Each country has its famous figures, and a proud Norwegian might list for us such internationally known luminaries as playwright and poet Henrik Ibsen, explorers Roald Amundsen and Thor Heyerdahl, composer Edvard Grieg, author Jo Nesbø, footballer Erling Braut Haaland, World Chess Champion Magnus Carlsen… and painter Edvard Munch. Notables all, but it is only the latter who has the honour of a colossal brand-new museum in prime position on the Oslo waterfront.

Furthermore, when the museum opened to the world this October 22, Munch’s national and global status was given its due imprimatur when King Harald V and Queen Sonja of Norway performed the opening ceremony outside the monolithic-looking building. They then had a private guided tour of the museum said to be one of the world’s largest such institutions devoted to a single artist. Thus it is the number one destination to experience the life and art of a man whose insecure emotional state is described as tortured and brooding.

The bare statistics alone are impressive: a competition to design a landmark building was won by a Spanish architecture firm, and the imposing result, set on 300 piles and surrounded on three sides by the Oslo Fjord, has been tailor-made to display the full range of the most comprehensive collection of items by Munch.

The core of the display was bequeathed by Munch to the city of Oslo upon his death on January 23, 1944, which secured his legacy. The collection includes more than half of his known works, some 26,700 paintings, prints, photographs, drawings and watercolours ranging from 1873.

Despite such a prolific output, it is nigh impossible to consider Munch without mention of the striking painting “Skrik”, to give it its Norwegian title, which translates as “Shriek” but is universally known as “The Scream”. It is considered one of the great icons of art in the world, and in fact this enigmatic depiction came in a number of versions. The museum’s “Skrik” collection includes one painting, an early study in pastel from 1893, several drawings and six lithographs of Munch’s most famous motif.
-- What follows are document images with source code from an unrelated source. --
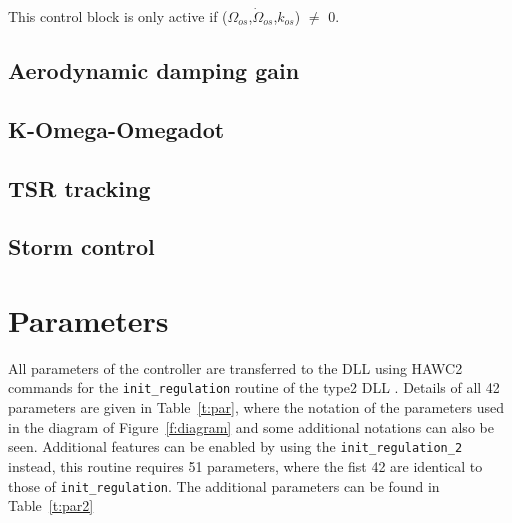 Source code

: This control block is only active if ($\Omega_{os}$,$\dot{\Omega}_{os}$,$k_{os}$) $\neq$ 0.

\subsection{Aerodynamic damping gain}
\subsection{K-Omega-Omegadot}
\subsection{TSR tracking}
\subsection{Storm control}

\section{Parameters}\label{s:par}

All parameters of the controller are transferred to the DLL using HAWC2 commands for the \verb|init_regulation| routine of the type2 DLL \cite{Larsen12}. Details of all 42 parameters are given in Table~\ref{t:par}, where the notation of the parameters used in the diagram of Figure~\ref{f:diagram} and some additional notations can also be seen. Additional features can be enabled by using the \verb|init_regulation_2| instead, this routine requires 51 parameters, where the fist 42 are identical to those of \verb|init_regulation|. The additional parameters can be found in Table~\ref{t:par2}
One of the 11 galleries taking up a total 4500 square metres has three versions of “The Scream” on display: the painting, a drawing and a print. They are shown one at a time in rotation for an hour each, the other two sitting in darkness behind shutters, awaiting their turn. This 1910 painted version of “Skrik” has a fiction-worthy history, having been stolen on August 22, 2004 when masked gunmen entered the previous, much smaller Munch Museum in Tøyen, Oslo, during daylight and stole both it and the artist’s “Madonna”, another of his notable works.
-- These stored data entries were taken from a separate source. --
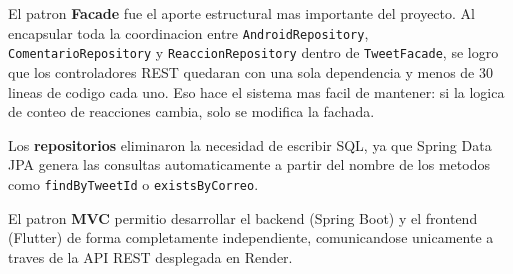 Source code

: \documentclass[12pt,a4paper]{article}
\begin{document}
El patron \textbf{Facade} fue el aporte estructural mas importante del
proyecto. Al encapsular toda la coordinacion entre \texttt{AndroidRepository},
\texttt{ComentarioRepository} y \texttt{ReaccionRepository} dentro de
\texttt{TweetFacade}, se logro que los controladores REST quedaran con
una sola dependencia y menos de 30 lineas de codigo cada uno. Eso hace
el sistema mas facil de mantener: si la logica de conteo de reacciones
cambia, solo se modifica la fachada.

Los \textbf{repositorios} eliminaron la necesidad de escribir SQL, ya que
Spring Data JPA genera las consultas automaticamente a partir del nombre
de los metodos como \texttt{findByTweetId} o \texttt{existsByCorreo}.

El patron \textbf{MVC} permitio desarrollar el backend (Spring Boot) y
el frontend (Flutter) de forma completamente independiente, comunicandose
unicamente a traves de la API REST desplegada en Render.
\end{document}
Edvard Munch, Madonna, 1894–1895


The paintings were not recovered until August 2006, and “The Scream” had some moisture damage to the lower left corner. This underwent restoration but the colour remains a little lighter than the rest of the painting, as can be clearly seen today. “Madonna” too needed some slight patching up but the situation could have been worse. The paintings were not recovered until some three months after three men were jailed for the thefts, and the police did not give details about the circumstances of the recovery.

According to Munch, the inspiration for the painting came when he was out walking at sunset and “heard the enormous, infinite scream of nature”. The agonised face is widely identified with the angst of the modern person, an expression of isolation and fear. While the artist is best-known for “Skrik/The Scream”, he also experimented with various media and techniques described as being at the edge of modernism, and in addition to the paintings, watercolours and woodblock prints for which he is best known, he bought a Kodak camera in 1902 and is recognised today as one of the first artists to dabble in self-portrait photography.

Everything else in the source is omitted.